Pete Rose is almost ready to apply for reinstatement and has almost no chance for success.
Baseball's banished hit king thinks the time is coming for his comeback. He says baseball finally "has its house in order" and had "better have a good reason" to deny him clemency. Rose talks and talks, but he keeps missing the magic words that could transport him to Cooperstown.
They are these: "I bet on baseball, and I'm sorry."
Almost eight years since his permanent suspension, Rose is still stuck in denial. He continues to insist that he never bet on baseball, despite considerable evidence to the contrary. He wants forgiveness but balks at confession.

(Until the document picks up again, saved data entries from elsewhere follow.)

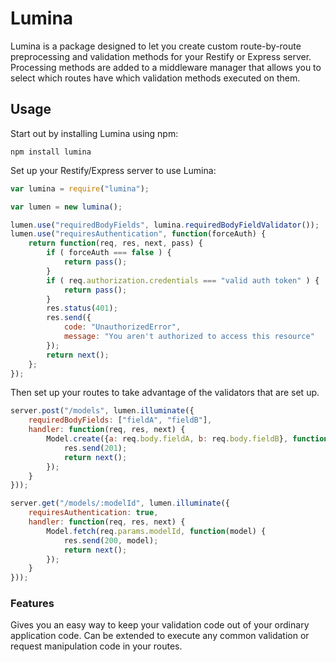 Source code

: # Lumina

Lumina is a package designed to let you create custom route-by-route preprocessing and validation methods for your Restify or Express server. 
Processing methods are added to a middleware manager that allows you to select which routes have which validation methods executed on them.

## Usage

Start out by installing Lumina using npm:

    npm install lumina

Set up your Restify/Express server to use Lumina:

```javascript
var lumina = require("lumina");

var lumen = new lumina();

lumen.use("requiredBodyFields", lumina.requiredBodyFieldValidator());
lumen.use("requiresAuthentication", function(forceAuth) {
    return function(req, res, next, pass) {
        if ( forceAuth === false ) {
            return pass();
        }
        if ( req.authorization.credentials === "valid auth token" ) {
            return pass();
        }
        res.status(401);
        res.send({
            code: "UnauthorizedError",
            message: "You aren't authorized to access this resource"
        });
        return next();
    };
});
```

Then set up your routes to take advantage of the validators that are set up.

```javascript
server.post("/models", lumen.illuminate({
    requiredBodyFields: ["fieldA", "fieldB"],
    handler: function(req, res, next) {
        Model.create({a: req.body.fieldA, b: req.body.fieldB}, function() {
            res.send(201);
            return next();
        });
    }
}));

server.get("/models/:modelId", lumen.illuminate({
    requiresAuthentication: true,
    handler: function(req, res, next) {
        Model.fetch(req.params.modelId, function(model) {
            res.send(200, model);
            return next();
        });
    }
}));
```

### Features

Gives you an easy way to keep your validation code out of your ordinary application code.
Can be extended to execute any common validation or request manipulation code in your routes.
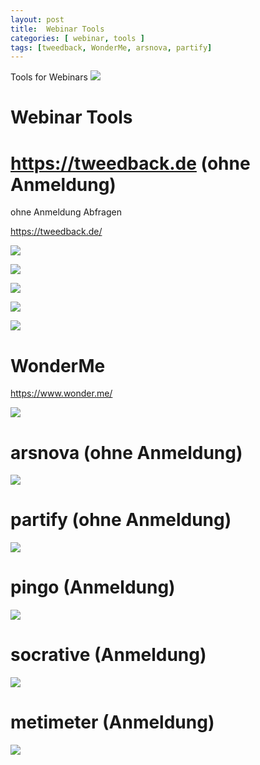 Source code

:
 ```yaml
---
layout: post
title:  Webinar Tools 
categories: [ webinar, tools ]
tags: [tweedback, WonderMe, arsnova, partify]
--- 
```

Tools for Webinars 
![](/pic\2021-01-28-14-32-02.png)

# Webinar Tools 

# https://tweedback.de (ohne Anmeldung)

ohne Anmeldung Abfragen 

<https://tweedback.de/>

![](/pic/Screenshot_2021-01-27%20Tweedback.png)

![](/pic/Screenshot_2021-01-28%20Tweedback.png)

![](/pic/Screenshot_2021-01-28%20Tweedback2.png)

![](/pic/2021-01-28-14-38-41.png)

![](/pic/Screenshot_2021-01-28%20Tweedback3.png)

# WonderMe 

<https://www.wonder.me/>

![](/pic\2021-01-28-14-32-02.png)


# arsnova (ohne Anmeldung)
![](/pic/Screenshot_2021-01-28%20ARSnova%20Dozent%20in%20-%20Start.png)

# partify (ohne Anmeldung)

![](/pic/Screenshot_2021-01-28%20ARSnova%20Dozent%20in%20-%20Start.png)

# pingo (Anmeldung)

![](/pic/Screenshot_2021-01-28%20PINGO.png)

# socrative (Anmeldung)

![](/pic/Screenshot_2021-01-28%20Socrative.png)

# metimeter (Anmeldung)

![](/pic/Screenshot_2021-01-28%20mentimeter%20Interactive%20presentation%20software-login.png)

Judged on performance, passion or popularity, Pete Rose clearly belongs in the Hall of Fame. He was once baseball's best ambassador and remains one of its most amazing achievers. Damning as it was, the Dowd Report could not deny his greatness.
But when baseball failed to bully Rose into pleading guilty to its cardinal sin, it soon resorted to a subtler form of pressure. The Hall of Fame's Board of Directors rewrote its rules, making those players who were permanently suspended ineligible for induction.
Plenty of scars
To get his name on the Baseball Writers ballot, Rose must gain reinstatement. His reinstatement is probably contingent on a confession.
"I couldn't see it (otherwise)," said Kevin Hallinan, baseball security chief. "It (baseball's case) has never been rebutted. It was the easiest case I ever worked on. He didn't cover his tracks."
Baseball spent millions of dollars investigating Rose and in protecting its power to discipline him. It endured six months of scandal and aggravation. It lost Commissioner Bart Giamatti to heart failure nine days after the agonizing impasse was resolved. Some of these scars have yet to heal.
"Bart Giamatti was one of the best friends I've ever had in the world, and I have great faith in his decision," acting Commissioner Bud Selig said in 1995. "His decision still stands, and as far as I'm concerned, his decision should stand."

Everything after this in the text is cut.